··· DATA SHOWN

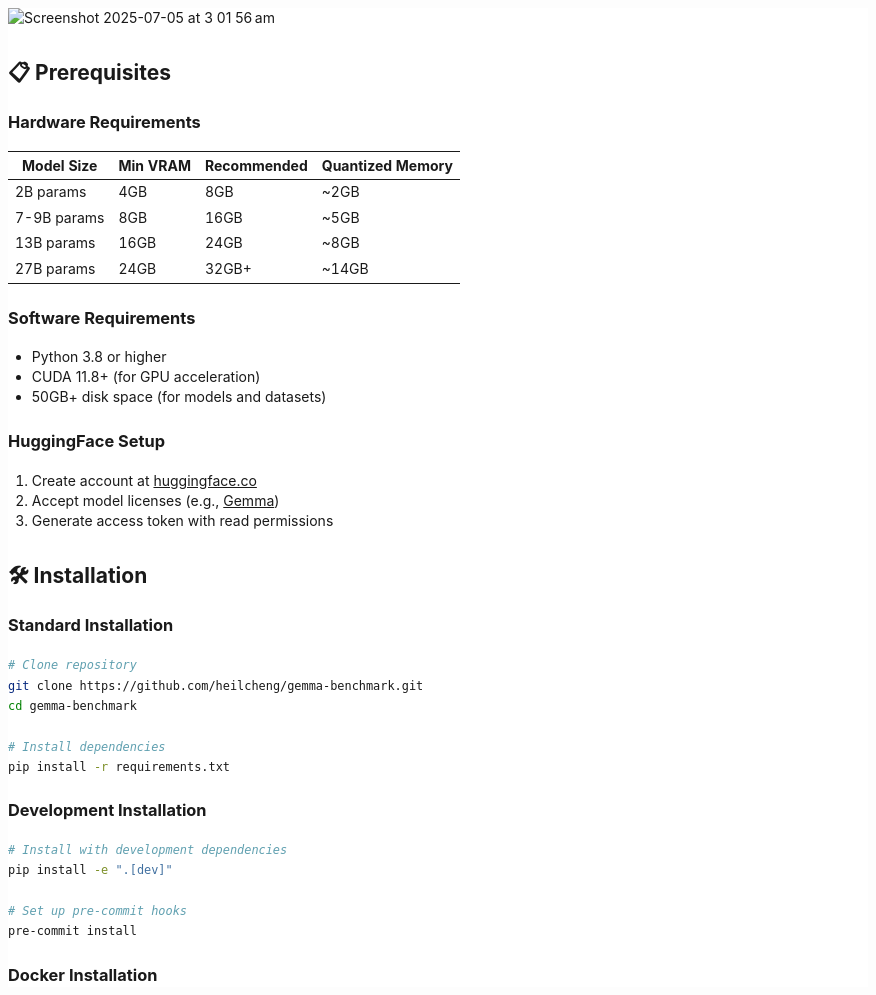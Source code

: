 ![Screenshot 2025-07-05 at 3 01 56 am](https://github.com/user-attachments/assets/d888de70-9449-44b8-82ef-228108a3ee26)

## 📋 Prerequisites

### Hardware Requirements

| Model Size | Min VRAM | Recommended | Quantized Memory |
|------------|----------|-------------|------------------|
| 2B params  | 4GB      | 8GB         | ~2GB            |
| 7-9B params| 8GB      | 16GB        | ~5GB            |
| 13B params | 16GB     | 24GB        | ~8GB            |
| 27B params | 24GB     | 32GB+       | ~14GB           |

### Software Requirements

- Python 3.8 or higher
- CUDA 11.8+ (for GPU acceleration)
- 50GB+ disk space (for models and datasets)

### HuggingFace Setup

1. Create account at [huggingface.co](https://huggingface.co)
2. Accept model licenses (e.g., [Gemma](https://huggingface.co/google/gemma-2-2b))
3. Generate access token with read permissions

## 🛠️ Installation

### Standard Installation

```bash
# Clone repository
git clone https://github.com/heilcheng/gemma-benchmark.git
cd gemma-benchmark

# Install dependencies
pip install -r requirements.txt
```

### Development Installation

```bash
# Install with development dependencies
pip install -e ".[dev]"

# Set up pre-commit hooks
pre-commit install
```

### Docker Installation
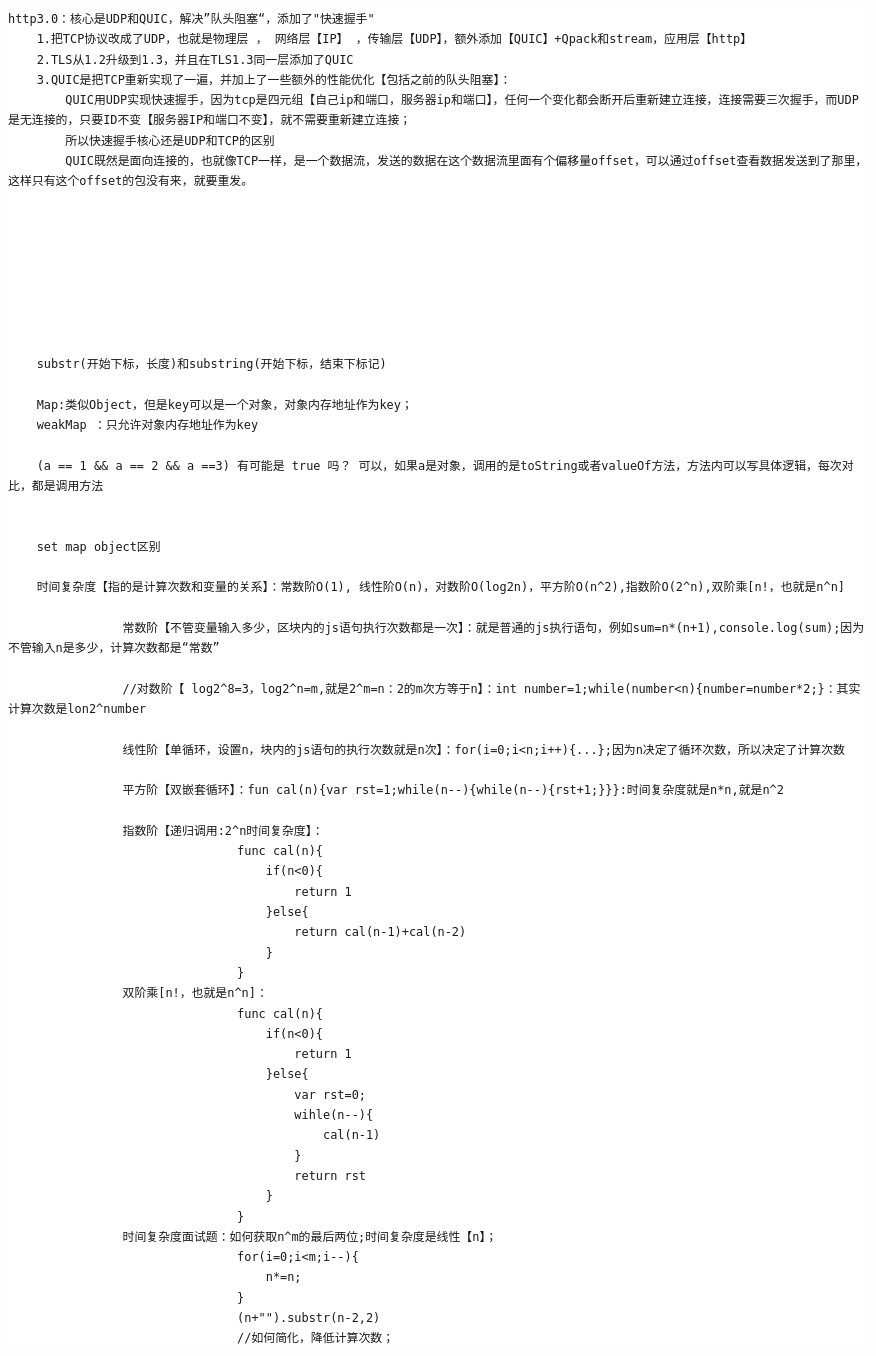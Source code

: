 	http3.0：核心是UDP和QUIC，解决”队头阻塞“，添加了"快速握手"
		1.把TCP协议改成了UDP，也就是物理层 ， 网络层【IP】 ，传输层【UDP】，额外添加【QUIC】+Qpack和stream，应用层【http】
		2.TLS从1.2升级到1.3，并且在TLS1.3同一层添加了QUIC
		3.QUIC是把TCP重新实现了一遍，并加上了一些额外的性能优化【包括之前的队头阻塞】：
            QUIC用UDP实现快速握手，因为tcp是四元组【自己ip和端口，服务器ip和端口】，任何一个变化都会断开后重新建立连接，连接需要三次握手，而UDP是无连接的，只要ID不变【服务器IP和端口不变】，就不需要重新建立连接；
            所以快速握手核心还是UDP和TCP的区别
            QUIC既然是面向连接的，也就像TCP一样，是一个数据流，发送的数据在这个数据流里面有个偏移量offset，可以通过offset查看数据发送到了那里，这样只有这个offset的包没有来，就要重发。








        substr(开始下标，长度)和substring(开始下标，结束下标记)

        Map:类似Object，但是key可以是一个对象，对象内存地址作为key；
        weakMap ：只允许对象内存地址作为key

        (a == 1 && a == 2 && a ==3) 有可能是 true 吗？ 可以，如果a是对象，调用的是toString或者valueOf方法，方法内可以写具体逻辑，每次对比，都是调用方法


        set map object区别

        时间复杂度【指的是计算次数和变量的关系】：常数阶O(1), 线性阶O(n)，对数阶O(log2n)，平方阶O(n^2),指数阶O(2^n),双阶乘[n!，也就是n^n]
        			
                    常数阶【不管变量输入多少，区块内的js语句执行次数都是一次】：就是普通的js执行语句，例如sum=n*(n+1),console.log(sum);因为不管输入n是多少，计算次数都是“常数”
        			
                    //对数阶【 log2^8=3，log2^n=m,就是2^m=n：2的m次方等于n】：int number=1;while(number<n){number=number*2;}：其实计算次数是lon2^number
        			
                    线性阶【单循环，设置n，块内的js语句的执行次数就是n次】：for(i=0;i<n;i++){...};因为n决定了循环次数，所以决定了计算次数
        			
                    平方阶【双嵌套循环】：fun cal(n){var rst=1;while(n--){while(n--){rst+1;}}}:时间复杂度就是n*n,就是n^2
        			
                    指数阶【递归调用:2^n时间复杂度】：
        							func cal(n){
        								if(n<0){
        									return 1
        								}else{
        									return cal(n-1)+cal(n-2)
        								}
        							}
        			双阶乘[n!，也就是n^n]：
        							func cal(n){
        								if(n<0){
        									return 1
        								}else{
        									var rst=0;
        									wihle(n--){
        										cal(n-1)	
        									}
        									return rst
        								}
        							}
        			时间复杂度面试题：如何获取n^m的最后两位;时间复杂度是线性【n】；
        							for(i=0;i<m;i--){
        								n*=n;
        							}
        							(n+"").substr(n-2,2)
        							//如何简化，降低计算次数；
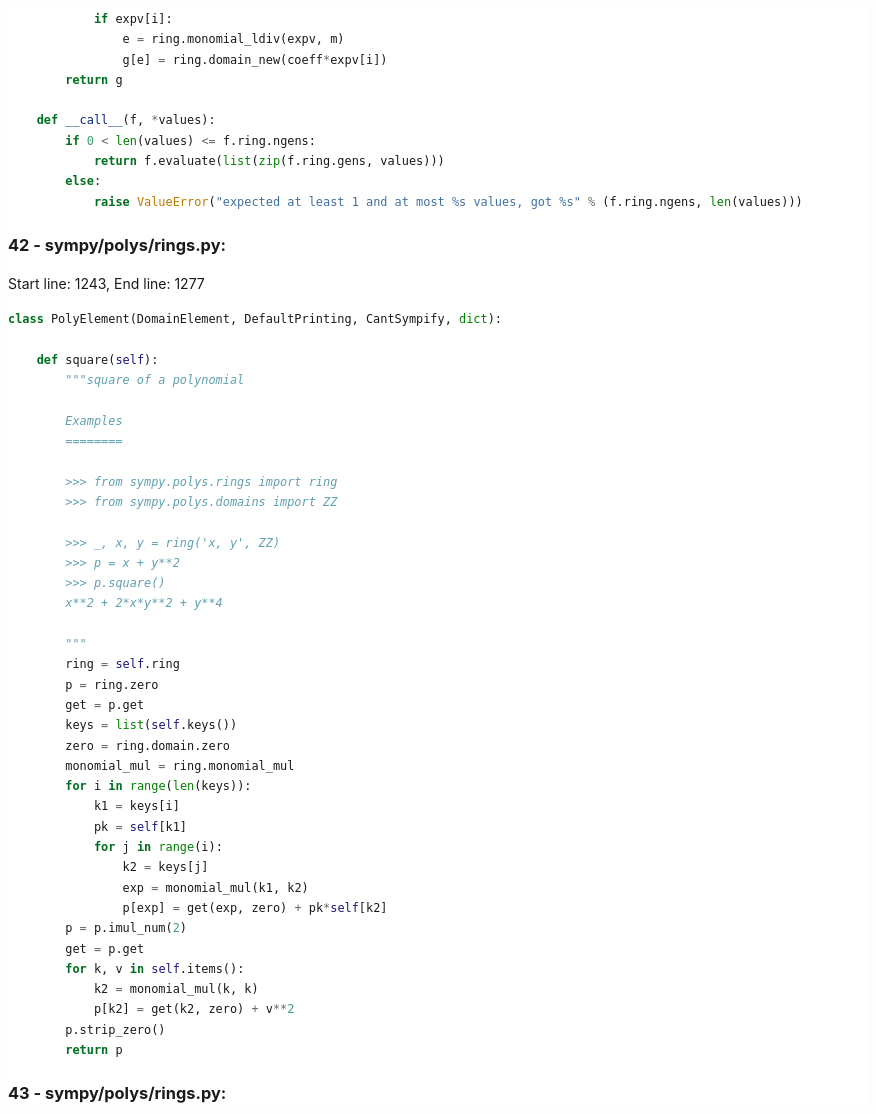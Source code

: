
 ```python
            if expv[i]:
                e = ring.monomial_ldiv(expv, m)
                g[e] = ring.domain_new(coeff*expv[i])
        return g

    def __call__(f, *values):
        if 0 < len(values) <= f.ring.ngens:
            return f.evaluate(list(zip(f.ring.gens, values)))
        else:
            raise ValueError("expected at least 1 and at most %s values, got %s" % (f.ring.ngens, len(values)))
```
### 42 - sympy/polys/rings.py:

Start line: 1243, End line: 1277

```python
class PolyElement(DomainElement, DefaultPrinting, CantSympify, dict):

    def square(self):
        """square of a polynomial

        Examples
        ========

        >>> from sympy.polys.rings import ring
        >>> from sympy.polys.domains import ZZ

        >>> _, x, y = ring('x, y', ZZ)
        >>> p = x + y**2
        >>> p.square()
        x**2 + 2*x*y**2 + y**4

        """
        ring = self.ring
        p = ring.zero
        get = p.get
        keys = list(self.keys())
        zero = ring.domain.zero
        monomial_mul = ring.monomial_mul
        for i in range(len(keys)):
            k1 = keys[i]
            pk = self[k1]
            for j in range(i):
                k2 = keys[j]
                exp = monomial_mul(k1, k2)
                p[exp] = get(exp, zero) + pk*self[k2]
        p = p.imul_num(2)
        get = p.get
        for k, v in self.items():
            k2 = monomial_mul(k, k)
            p[k2] = get(k2, zero) + v**2
        p.strip_zero()
        return p
```
### 43 - sympy/polys/rings.py:
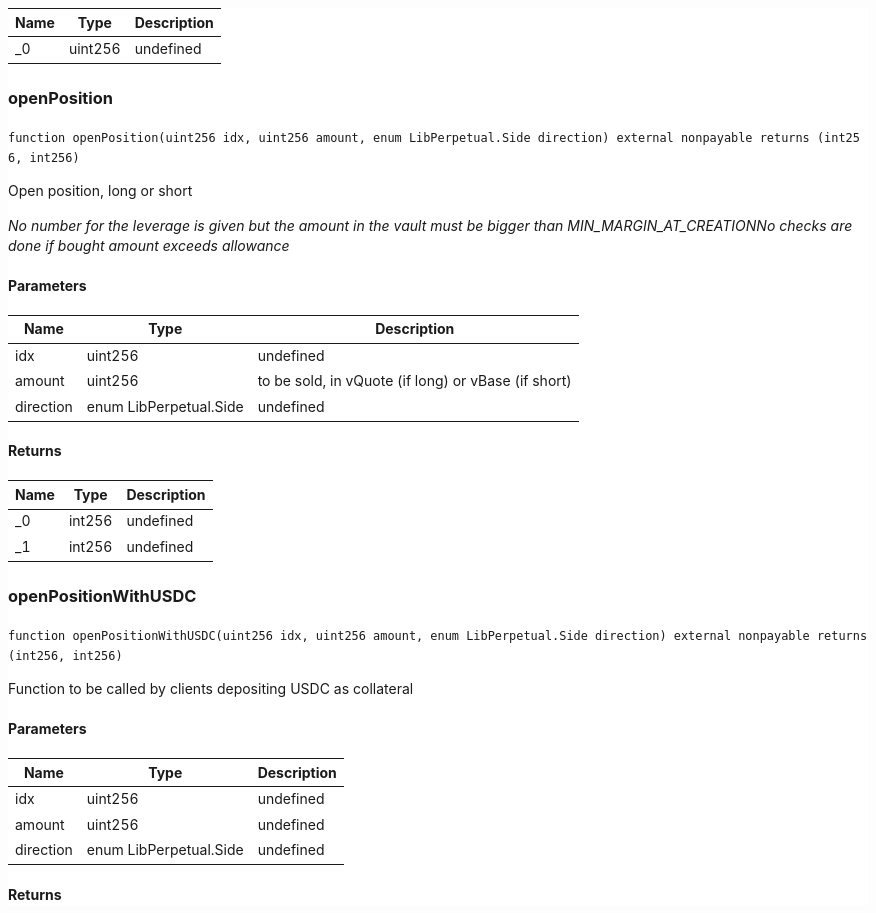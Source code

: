 | Name | Type | Description |
|---|---|---|
| _0 | uint256 | undefined

### openPosition

```solidity
function openPosition(uint256 idx, uint256 amount, enum LibPerpetual.Side direction) external nonpayable returns (int256, int256)
```

Open position, long or short

*No number for the leverage is given but the amount in the vault must be bigger than MIN_MARGIN_AT_CREATIONNo checks are done if bought amount exceeds allowance*

#### Parameters

| Name | Type | Description |
|---|---|---|
| idx | uint256 | undefined
| amount | uint256 | to be sold, in vQuote (if long) or vBase (if short)
| direction | enum LibPerpetual.Side | undefined

#### Returns

| Name | Type | Description |
|---|---|---|
| _0 | int256 | undefined
| _1 | int256 | undefined

### openPositionWithUSDC

```solidity
function openPositionWithUSDC(uint256 idx, uint256 amount, enum LibPerpetual.Side direction) external nonpayable returns (int256, int256)
```

Function to be called by clients depositing USDC as collateral



#### Parameters

| Name | Type | Description |
|---|---|---|
| idx | uint256 | undefined
| amount | uint256 | undefined
| direction | enum LibPerpetual.Side | undefined

#### Returns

······

--- BRIEF ---
Return each full line of the entries that contains the word "params".

--- ANSWER SPACE ---
| 2B params  | 4GB      | 8GB         | ~2GB            |
| 7-9B params| 8GB      | 16GB        | ~5GB            |
| 13B params | 16GB     | 24GB        | ~8GB            |
| 27B params | 24GB     | 32GB+       | ~14GB           |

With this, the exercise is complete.